[Saved data entries]
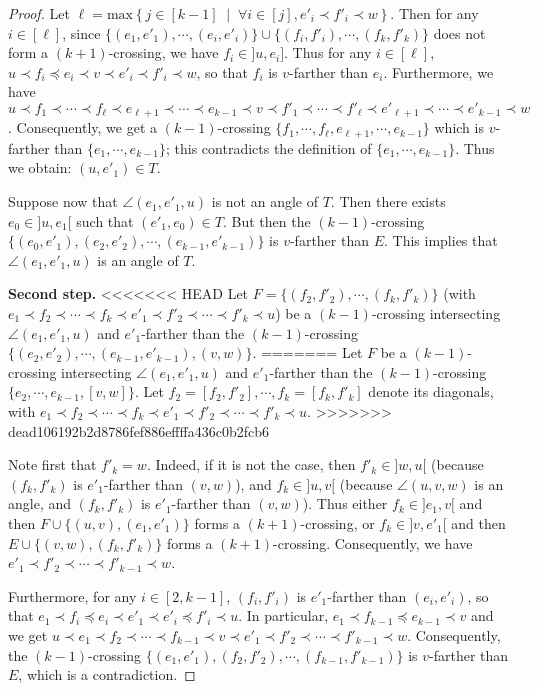 \documentclass{amsart}
\theoremstyle{remark}
\newcommand{\cl}{\prec}
\newcommand{\cle}{\preccurlyeq}
\newcommand{\set}[2]{\left\{ #1 \;\middle|\; #2 \right\}} %
\begin{document}
\begin{proof}
Let $\ell = \text{max}\set{j\in[k-1]}{\forall i\in[j],e'_i \cl f'_i \cl w}$.
Then for any $i\in[\ell]$, since $\{(e_1,e'_1), \cdots , (e_i,e'_i)\} \cup \{(f_i,f'_i), \cdots , (f_k,f'_k)\}$ does not form a $(k + 1)$-crossing, we have $f_i \in ]u, e_i]$. 
Thus for any $i\in[\ell]$, $u \cl f_i \cle e_i \cl v \cl e'_i \cl f'_i \cl w$, so that $f_i$ is $v$-farther than $e_i$.
Furthermore, we have $u \cl f_1 \cl \cdots \cl f_\ell \cl e_{\ell+1} \cl \cdots \cl e_{k-1} \cl v \cl f'_1 \cl \cdots \cl f'_\ell \cl e'_{\ell+1} \cl \cdots \cl e'_{k-1} \cl w$. 
Consequently, we get a $(k - 1)$-crossing $\{f_1, \cdots , f_\ell
, e_{\ell+1}, \cdots , e_{k-1}\}$ which is $v$-farther than $\{e_1, \cdots , e_{k-1}\}$; this contradicts the definition of $\{e_1, \cdots , e_{k-1}\}$. 
Thus we obtain: $(u, e'_1) \in  T$.

Suppose now that $\angle(e_1, e'_1, u)$ is not an angle of $T$. 
Then there exists $e_0 \in ]u, e_1[$ such that $(e'_1, e_0) \in  T$. 
But then the $(k - 1)$-crossing $\{(e_0, e'_1), (e_2,e'_2), \cdots , (e_{k-1},e'_{k-1})\}$ is $v$-farther than $E$. 
This implies that $\angle(e_1, e'_1, u)$ is an angle of $T$.



{\bf Second step.}
<<<<<<< HEAD
Let $F=\{(f_2,f'_2), \cdots , (f_{k},f'_{k})\}$ (with $e_1 \cl f_2 \cl \cdots \cl f_{k} \cl e'_1 \cl f'_2 \cl \cdots \cl f'_{k} \cl u$) be a $(k - 1)$-crossing intersecting $\angle(e_1, e'_1, u)$ and $e'_1$-farther than the $(k-1)$-crossing $\{(e_2,e'_2), \cdots , (e_{k-1},e'_{k-1}), (v, w)\}$.
=======
Let $F$ be a $(k - 1)$-crossing intersecting $\angle(e_1, e'_1, u)$ and $e'_1$-farther than the $(k-1)$-crossing $\{e_2, \cdots , e_{k-1}, [v, w]\}$. 
Let $f_2 = [f_2, f'_2], \cdots , f_k = [f_k, f'_k]$ denote its diagonals, with $e_1 \cl f_2 \cl \cdots \cl f_k \cl e'_1 \cl f'_2 \cl \cdots \cl f'_k \cl u$.
>>>>>>> dead106192b2d8786fef886effffa436c0b2fcb6

Note first that $f'_{k} = w$. 
Indeed, if it is not the case, then $f'_{k} \in ]w, u[$ (because $(f_k,f'_k)$ is $e'_1$-farther than $(v,w)$), and $f_{k} \in ]u,v[$ (because $\angle(u, v, w)$ is an angle, and $(f_k,f'_k)$ is $e'_1$-farther than $(v,w)$).
Thus either $f_k \in ]e_1, v[$ and then $F \cup \{(u, v), (e_1,e'_1)\}$ forms a $(k + 1)$-crossing, or $f_k \in ]v, e'_1[$ and then $E \cup \{(v,w),(f_k, f'_k)\}$ forms a $(k + 1)$-crossing. 
Consequently, we have $e'_1 \cl f'_2 \cl \cdots \cl f'_{k-1} \cl w$.

Furthermore, for any $i\in[2,k-1]$, $(f_i,f'_i)$ is $e'_1$-farther than $(e_i,e'_i)$, so that $e_1 \cl f_i \cle e_i \cl e'_1 \cl e'_i \cle f'_i \cl u$. 
In particular, $e_1 \cl f_{k-1} \cle e_{k-1} \cl v$ and we get $u \cl e_1 \cl f_2 \cl \cdots \cl f_{k-1} \cl v \cl e'_1 \cl f'_2 \cl \cdots \cl f'_{k-1} \cl w$.
Consequently, the $(k - 1)$-crossing $\{(e_1,e'_1), (f_2,f'_2), \cdots , (f_{k-1},f'_{k-1})\}$ is $v$-farther than $E$, which is a contradiction.











\end{proof}
\end{document}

*Problem to work on*:
Print out every entry above without changing a word, and leave out the pictures.

*Response to this exercise*:
 \documentclass{amsart}
\theoremstyle{remark}
\newcommand{\cl}{\prec}
\newcommand{\cle}{\preccurlyeq}
\newcommand{\set}[2]{\left\{ #1 \;\middle|\; #2 \right\}} %
\begin{document}
\begin{proof}
Let $\ell = \text{max}\set{j\in[k-1]}{\forall i\in[j],e'_i \cl f'_i \cl w}$.
Then for any $i\in[\ell]$, since $\{(e_1,e'_1), \cdots , (e_i,e'_i)\} \cup \{(f_i,f'_i), \cdots , (f_k,f'_k)\}$ does not form a $(k + 1)$-crossing, we have $f_i \in ]u, e_i]$. 
Thus for any $i\in[\ell]$, $u \cl f_i \cle e_i \cl v \cl e'_i \cl f'_i \cl w$, so that $f_i$ is $v$-farther than $e_i$.
Furthermore, we have $u \cl f_1 \cl \cdots \cl f_\ell \cl e_{\ell+1} \cl \cdots \cl e_{k-1} \cl v \cl f'_1 \cl \cdots \cl f'_\ell \cl e'_{\ell+1} \cl \cdots \cl e'_{k-1} \cl w$. 
Consequently, we get a $(k - 1)$-crossing $\{f_1, \cdots , f_\ell
, e_{\ell+1}, \cdots , e_{k-1}\}$ which is $v$-farther than $\{e_1, \cdots , e_{k-1}\}$; this contradicts the definition of $\{e_1, \cdots , e_{k-1}\}$. 
Thus we obtain: $(u, e'_1) \in  T$.

Suppose now that $\angle(e_1, e'_1, u)$ is not an angle of $T$. 
Then there exists $e_0 \in ]u, e_1[$ such that $(e'_1, e_0) \in  T$. 
But then the $(k - 1)$-crossing $\{(e_0, e'_1), (e_2,e'_2), \cdots , (e_{k-1},e'_{k-1})\}$ is $v$-farther than $E$. 
This implies that $\angle(e_1, e'_1, u)$ is an angle of $T$.



{\bf Second step.}
<<<<<<< HEAD
Let $F=\{(f_2,f'_2), \cdots , (f_{k},f'_{k})\}$ (with $e_1 \cl f_2 \cl \cdots \cl f_{k} \cl e'_1 \cl f'_2 \cl \cdots \cl f'_{k} \cl u$) be a $(k - 1)$-crossing intersecting $\angle(e_1, e'_1, u)$ and $e'_1$-farther than the $(k-1)$-crossing $\{(e_2,e'_2), \cdots , (e_{k-1},e'_{k-1}), (v, w)\}$.
=======
Let $F$ be a $(k - 1)$-crossing intersecting $\angle(e_1, e'_1, u)$ and $e'_1$-farther than the $(k-1)$-crossing $\{e_2, \cdots , e_{k-1}, [v, w]\}$. 
Let $f_2 = [f_2, f'_2], \cdots , f_k = [f_k, f'_k]$ denote its diagonals, with $e_1 \cl f_2 \cl \cdots \cl f_k \cl e'_1 \cl f'_2 \cl \cdots \cl f'_k \cl u$.
>>>>>>> dead106192b2d8786fef886effffa436c0b2fcb6

Note first that $f'_{k} = w$. 
Indeed, if it is not the case, then $f'_{k} \in ]w, u[$ (because $(f_k,f'_k)$ is $e'_1$-farther than $(v,w)$), and $f_{k} \in ]u,v[$ (because $\angle(u, v, w)$ is an angle, and $(f_k,f'_k)$ is $e'_1$-farther than $(v,w)$).
Thus either $f_k \in ]e_1, v[$ and then $F \cup \{(u, v), (e_1,e'_1)\}$ forms a $(k + 1)$-crossing, or $f_k \in ]v, e'_1[$ and then $E \cup \{(v,w),(f_k, f'_k)\}$ forms a $(k + 1)$-crossing. 
Consequently, we have $e'_1 \cl f'_2 \cl \cdots \cl f'_{k-1} \cl w$.

Furthermore, for any $i\in[2,k-1]$, $(f_i,f'_i)$ is $e'_1$-farther than $(e_i,e'_i)$, so that $e_1 \cl f_i \cle e_i \cl e'_1 \cl e'_i \cle f'_i \cl u$. 
In particular, $e_1 \cl f_{k-1} \cle e_{k-1} \cl v$ and we get $u \cl e_1 \cl f_2 \cl \cdots \cl f_{k-1} \cl v \cl e'_1 \cl f'_2 \cl \cdots \cl f'_{k-1} \cl w$.
Consequently, the $(k - 1)$-crossing $\{(e_1,e'_1), (f_2,f'_2), \cdots , (f_{k-1},f'_{k-1})\}$ is $v$-farther than $E$, which is a contradiction.











\end{proof}
\end{document}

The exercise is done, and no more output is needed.